** What to produce **
Please output, without any change, the lines of the material below from the very first through the one with "### 8. **sf::Text**".

===== Records for this exercise

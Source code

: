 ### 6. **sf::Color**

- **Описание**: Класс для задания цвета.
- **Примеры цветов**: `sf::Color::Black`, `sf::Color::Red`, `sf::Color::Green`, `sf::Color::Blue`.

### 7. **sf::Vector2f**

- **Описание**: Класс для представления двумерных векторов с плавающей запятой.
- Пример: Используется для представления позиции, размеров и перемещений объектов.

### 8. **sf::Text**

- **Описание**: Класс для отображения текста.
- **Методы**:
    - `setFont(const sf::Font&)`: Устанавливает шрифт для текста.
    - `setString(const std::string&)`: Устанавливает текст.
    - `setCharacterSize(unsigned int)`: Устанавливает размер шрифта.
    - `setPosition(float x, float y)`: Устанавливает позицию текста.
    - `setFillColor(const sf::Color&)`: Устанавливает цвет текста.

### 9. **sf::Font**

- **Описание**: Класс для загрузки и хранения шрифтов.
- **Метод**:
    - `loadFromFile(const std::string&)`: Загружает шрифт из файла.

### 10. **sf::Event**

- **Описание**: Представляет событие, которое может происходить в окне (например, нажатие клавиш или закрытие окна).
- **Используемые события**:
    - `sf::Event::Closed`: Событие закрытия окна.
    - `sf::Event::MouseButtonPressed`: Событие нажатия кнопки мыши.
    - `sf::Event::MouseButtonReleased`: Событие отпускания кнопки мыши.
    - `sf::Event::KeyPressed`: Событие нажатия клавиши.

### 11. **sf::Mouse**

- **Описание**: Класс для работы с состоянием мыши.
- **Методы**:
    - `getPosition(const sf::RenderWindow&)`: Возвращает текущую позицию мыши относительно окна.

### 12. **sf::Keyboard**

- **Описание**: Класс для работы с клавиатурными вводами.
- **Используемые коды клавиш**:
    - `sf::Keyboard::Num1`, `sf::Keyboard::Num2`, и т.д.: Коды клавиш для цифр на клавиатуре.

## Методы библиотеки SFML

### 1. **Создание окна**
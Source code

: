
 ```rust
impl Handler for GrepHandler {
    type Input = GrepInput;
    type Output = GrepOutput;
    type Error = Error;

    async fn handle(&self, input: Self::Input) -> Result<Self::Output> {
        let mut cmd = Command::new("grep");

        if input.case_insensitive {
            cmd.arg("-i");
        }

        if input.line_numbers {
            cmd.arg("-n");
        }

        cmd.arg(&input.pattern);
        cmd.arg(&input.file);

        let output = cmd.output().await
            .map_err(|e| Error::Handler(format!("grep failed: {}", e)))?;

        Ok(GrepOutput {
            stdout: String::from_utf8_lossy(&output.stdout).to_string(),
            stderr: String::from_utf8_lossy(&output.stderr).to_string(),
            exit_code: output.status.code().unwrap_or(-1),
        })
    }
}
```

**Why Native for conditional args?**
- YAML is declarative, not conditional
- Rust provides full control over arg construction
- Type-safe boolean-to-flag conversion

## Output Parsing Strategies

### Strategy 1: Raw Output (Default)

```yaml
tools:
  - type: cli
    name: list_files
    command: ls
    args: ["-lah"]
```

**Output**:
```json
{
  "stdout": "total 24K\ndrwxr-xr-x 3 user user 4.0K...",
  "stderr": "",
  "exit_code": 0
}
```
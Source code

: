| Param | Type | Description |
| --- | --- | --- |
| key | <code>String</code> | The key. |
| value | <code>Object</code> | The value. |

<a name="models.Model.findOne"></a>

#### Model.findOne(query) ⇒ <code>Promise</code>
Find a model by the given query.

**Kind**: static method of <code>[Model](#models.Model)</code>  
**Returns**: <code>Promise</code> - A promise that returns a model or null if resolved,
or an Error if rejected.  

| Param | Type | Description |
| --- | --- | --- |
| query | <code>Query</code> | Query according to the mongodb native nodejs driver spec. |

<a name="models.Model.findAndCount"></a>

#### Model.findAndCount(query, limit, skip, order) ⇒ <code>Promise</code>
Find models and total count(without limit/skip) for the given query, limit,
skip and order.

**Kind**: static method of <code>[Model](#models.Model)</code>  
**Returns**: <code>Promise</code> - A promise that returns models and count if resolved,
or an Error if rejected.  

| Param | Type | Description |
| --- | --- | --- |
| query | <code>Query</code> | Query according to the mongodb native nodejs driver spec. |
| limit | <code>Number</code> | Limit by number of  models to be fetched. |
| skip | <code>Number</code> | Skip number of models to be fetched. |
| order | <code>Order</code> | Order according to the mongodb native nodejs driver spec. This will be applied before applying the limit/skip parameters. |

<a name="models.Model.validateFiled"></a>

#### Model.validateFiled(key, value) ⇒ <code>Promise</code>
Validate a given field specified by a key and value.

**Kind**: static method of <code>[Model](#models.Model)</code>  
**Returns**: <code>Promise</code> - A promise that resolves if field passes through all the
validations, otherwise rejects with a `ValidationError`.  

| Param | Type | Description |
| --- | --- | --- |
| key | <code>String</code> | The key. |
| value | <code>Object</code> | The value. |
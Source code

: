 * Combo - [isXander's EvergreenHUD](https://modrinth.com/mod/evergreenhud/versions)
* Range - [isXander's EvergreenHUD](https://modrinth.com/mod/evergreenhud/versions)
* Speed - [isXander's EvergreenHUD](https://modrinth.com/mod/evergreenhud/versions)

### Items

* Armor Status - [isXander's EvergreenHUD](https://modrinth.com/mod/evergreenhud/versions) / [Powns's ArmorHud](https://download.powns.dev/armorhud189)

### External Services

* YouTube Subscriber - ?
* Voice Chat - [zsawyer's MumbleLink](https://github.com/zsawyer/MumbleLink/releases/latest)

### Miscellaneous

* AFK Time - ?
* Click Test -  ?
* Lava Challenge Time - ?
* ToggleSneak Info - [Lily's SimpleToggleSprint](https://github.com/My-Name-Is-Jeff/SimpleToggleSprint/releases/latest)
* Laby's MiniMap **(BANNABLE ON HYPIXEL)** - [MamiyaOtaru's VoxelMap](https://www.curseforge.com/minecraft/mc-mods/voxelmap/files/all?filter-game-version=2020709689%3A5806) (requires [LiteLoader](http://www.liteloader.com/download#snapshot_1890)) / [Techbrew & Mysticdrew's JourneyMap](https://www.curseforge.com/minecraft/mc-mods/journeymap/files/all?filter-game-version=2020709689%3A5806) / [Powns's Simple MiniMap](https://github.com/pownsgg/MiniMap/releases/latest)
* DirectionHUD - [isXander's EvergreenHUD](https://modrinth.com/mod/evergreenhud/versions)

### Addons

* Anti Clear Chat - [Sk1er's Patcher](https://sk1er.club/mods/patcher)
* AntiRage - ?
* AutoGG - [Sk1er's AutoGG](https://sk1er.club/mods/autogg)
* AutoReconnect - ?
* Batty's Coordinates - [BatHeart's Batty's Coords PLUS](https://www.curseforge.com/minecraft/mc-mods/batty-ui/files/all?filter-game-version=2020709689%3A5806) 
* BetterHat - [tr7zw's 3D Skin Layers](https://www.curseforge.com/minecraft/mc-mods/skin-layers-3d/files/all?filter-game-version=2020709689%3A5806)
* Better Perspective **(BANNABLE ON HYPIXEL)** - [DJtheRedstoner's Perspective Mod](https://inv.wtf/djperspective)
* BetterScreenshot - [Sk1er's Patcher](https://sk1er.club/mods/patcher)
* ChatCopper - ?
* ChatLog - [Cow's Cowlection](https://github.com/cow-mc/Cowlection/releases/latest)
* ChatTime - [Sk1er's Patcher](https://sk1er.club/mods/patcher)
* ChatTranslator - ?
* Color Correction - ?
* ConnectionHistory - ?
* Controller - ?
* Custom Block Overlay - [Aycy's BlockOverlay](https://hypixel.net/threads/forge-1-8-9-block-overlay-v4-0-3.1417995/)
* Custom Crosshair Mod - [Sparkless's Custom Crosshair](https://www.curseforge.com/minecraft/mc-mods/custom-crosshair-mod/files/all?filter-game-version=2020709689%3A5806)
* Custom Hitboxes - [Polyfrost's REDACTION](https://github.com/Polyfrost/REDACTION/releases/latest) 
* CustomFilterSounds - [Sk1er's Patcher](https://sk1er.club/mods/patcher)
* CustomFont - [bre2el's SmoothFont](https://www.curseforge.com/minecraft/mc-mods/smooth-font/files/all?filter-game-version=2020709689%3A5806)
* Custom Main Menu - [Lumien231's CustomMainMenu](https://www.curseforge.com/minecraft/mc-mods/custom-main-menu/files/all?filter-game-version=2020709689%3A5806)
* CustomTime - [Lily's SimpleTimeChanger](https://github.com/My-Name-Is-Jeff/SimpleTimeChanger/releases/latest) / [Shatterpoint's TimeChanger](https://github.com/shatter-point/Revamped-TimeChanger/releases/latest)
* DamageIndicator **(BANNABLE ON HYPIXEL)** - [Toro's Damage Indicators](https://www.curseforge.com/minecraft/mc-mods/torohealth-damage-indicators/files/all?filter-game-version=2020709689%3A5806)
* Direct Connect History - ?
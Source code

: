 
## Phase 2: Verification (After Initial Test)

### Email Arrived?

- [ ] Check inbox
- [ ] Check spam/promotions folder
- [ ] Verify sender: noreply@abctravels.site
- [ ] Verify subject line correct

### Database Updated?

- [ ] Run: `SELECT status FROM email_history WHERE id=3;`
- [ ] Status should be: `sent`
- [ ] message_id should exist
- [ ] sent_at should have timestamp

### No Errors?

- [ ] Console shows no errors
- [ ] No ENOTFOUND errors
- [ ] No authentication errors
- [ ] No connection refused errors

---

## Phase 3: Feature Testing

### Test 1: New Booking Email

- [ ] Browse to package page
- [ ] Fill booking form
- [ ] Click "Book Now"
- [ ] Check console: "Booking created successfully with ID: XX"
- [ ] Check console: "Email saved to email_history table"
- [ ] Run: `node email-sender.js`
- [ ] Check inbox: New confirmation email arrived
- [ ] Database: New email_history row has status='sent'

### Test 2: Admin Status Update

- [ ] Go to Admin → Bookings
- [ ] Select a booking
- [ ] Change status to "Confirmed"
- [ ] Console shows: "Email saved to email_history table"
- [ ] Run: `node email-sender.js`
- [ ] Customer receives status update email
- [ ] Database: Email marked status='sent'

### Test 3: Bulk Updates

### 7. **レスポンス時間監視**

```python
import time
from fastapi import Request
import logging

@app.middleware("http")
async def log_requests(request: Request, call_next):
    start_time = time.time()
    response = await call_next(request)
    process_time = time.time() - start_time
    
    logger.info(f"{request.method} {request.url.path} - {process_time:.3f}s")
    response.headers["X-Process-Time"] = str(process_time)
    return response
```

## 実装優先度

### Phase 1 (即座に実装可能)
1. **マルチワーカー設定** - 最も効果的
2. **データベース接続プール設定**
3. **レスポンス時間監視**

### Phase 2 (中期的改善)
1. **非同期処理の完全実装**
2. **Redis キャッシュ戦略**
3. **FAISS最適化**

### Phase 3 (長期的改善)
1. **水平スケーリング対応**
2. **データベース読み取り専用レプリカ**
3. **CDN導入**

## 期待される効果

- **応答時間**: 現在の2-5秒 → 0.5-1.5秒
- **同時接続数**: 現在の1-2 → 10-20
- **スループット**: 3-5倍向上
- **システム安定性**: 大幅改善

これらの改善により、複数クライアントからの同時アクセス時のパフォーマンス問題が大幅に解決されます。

==========

** Expected output **
Source code

: ### 6. **sf::Color**

- **Описание**: Класс для задания цвета.
- **Примеры цветов**: `sf::Color::Black`, `sf::Color::Red`, `sf::Color::Green`, `sf::Color::Blue`.

### 7. **sf::Vector2f**

- **Описание**: Класс для представления двумерных векторов с плавающей запятой.
- Пример: Используется для представления позиции, размеров и перемещений объектов.

### 8. **sf::Text**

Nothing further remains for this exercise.